Optical coherence tomography use in idiopathic intracranial hypertension
Malhotra K, Padungkiatsagul T, Moss HE. Optical coherence tomography use in idiopathic intracranial hypertension. Ann Eye Sci. 2020 Mar;5:7. doi: 10.21037/aes.2019.12.06. Epub 2020 Mar 15. PMID: 32405617; PMCID: PMC7220123
Idiopathic intracranial hypertension (IIH) is a condition in which elevated pressure in the cerebrospinal fluid can lead to optic nerve head (ONH) dysfunction and subsequent visual impairment. Physicians are currently limited in their ability to monitor and manage this condition, as clinical symptoms and exam findings are often delayed in response to changes in intracranial pressure. In order to find other biomarkers of disease, researchers are using imaging modalities such as optical coherence tomography (OCT) to observe microscopic changes in the eye in this condition. OCT can create 2-dimensional and 3-dimensional high definition images of the retina of the ONH and has been used to study various conditions such as glaucoma and multiple sclerosis.
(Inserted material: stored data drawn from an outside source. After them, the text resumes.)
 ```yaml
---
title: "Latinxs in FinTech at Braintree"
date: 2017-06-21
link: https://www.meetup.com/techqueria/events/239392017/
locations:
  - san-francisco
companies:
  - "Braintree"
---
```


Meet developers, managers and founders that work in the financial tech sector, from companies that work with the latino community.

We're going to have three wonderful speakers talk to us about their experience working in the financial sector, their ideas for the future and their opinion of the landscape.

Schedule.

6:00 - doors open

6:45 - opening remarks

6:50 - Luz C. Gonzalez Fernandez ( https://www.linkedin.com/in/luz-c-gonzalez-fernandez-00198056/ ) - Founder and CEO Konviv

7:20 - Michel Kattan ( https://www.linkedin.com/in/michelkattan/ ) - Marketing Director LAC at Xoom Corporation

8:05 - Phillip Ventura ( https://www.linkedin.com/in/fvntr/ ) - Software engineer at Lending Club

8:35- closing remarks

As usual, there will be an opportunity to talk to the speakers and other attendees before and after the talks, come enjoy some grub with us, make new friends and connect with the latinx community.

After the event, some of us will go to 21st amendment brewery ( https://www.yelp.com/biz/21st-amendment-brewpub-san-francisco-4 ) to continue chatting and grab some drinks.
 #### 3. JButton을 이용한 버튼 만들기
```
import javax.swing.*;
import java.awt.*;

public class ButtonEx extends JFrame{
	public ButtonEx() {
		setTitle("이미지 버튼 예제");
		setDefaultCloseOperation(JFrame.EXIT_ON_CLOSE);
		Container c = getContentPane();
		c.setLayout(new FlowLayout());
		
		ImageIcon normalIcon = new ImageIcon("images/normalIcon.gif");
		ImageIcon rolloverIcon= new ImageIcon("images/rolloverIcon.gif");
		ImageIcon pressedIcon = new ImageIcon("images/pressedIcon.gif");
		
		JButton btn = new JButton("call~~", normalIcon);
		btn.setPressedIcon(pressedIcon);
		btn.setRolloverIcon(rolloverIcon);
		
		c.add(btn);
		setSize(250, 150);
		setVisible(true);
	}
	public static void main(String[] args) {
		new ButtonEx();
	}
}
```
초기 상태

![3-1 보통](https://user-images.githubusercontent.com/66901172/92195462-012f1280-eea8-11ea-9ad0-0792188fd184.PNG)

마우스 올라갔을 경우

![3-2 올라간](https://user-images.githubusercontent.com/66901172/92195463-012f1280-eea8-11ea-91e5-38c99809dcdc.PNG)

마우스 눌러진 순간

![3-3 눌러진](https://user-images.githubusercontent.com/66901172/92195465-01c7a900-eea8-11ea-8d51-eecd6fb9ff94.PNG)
Numerous studies have used OCT in IIH as well, and they have shown that certain retinal layers and the ONH change in thickness and shape in both the short and long term with intracranial pressure changes. OCT is a promising modality for clinical and scientific evaluation of IIH as it is a noninvasive and practical tool to obtain in depth images. This review will discuss how OCT can be used to assess a patient with IIH, both before and after treatment, along with its limitations and future applications.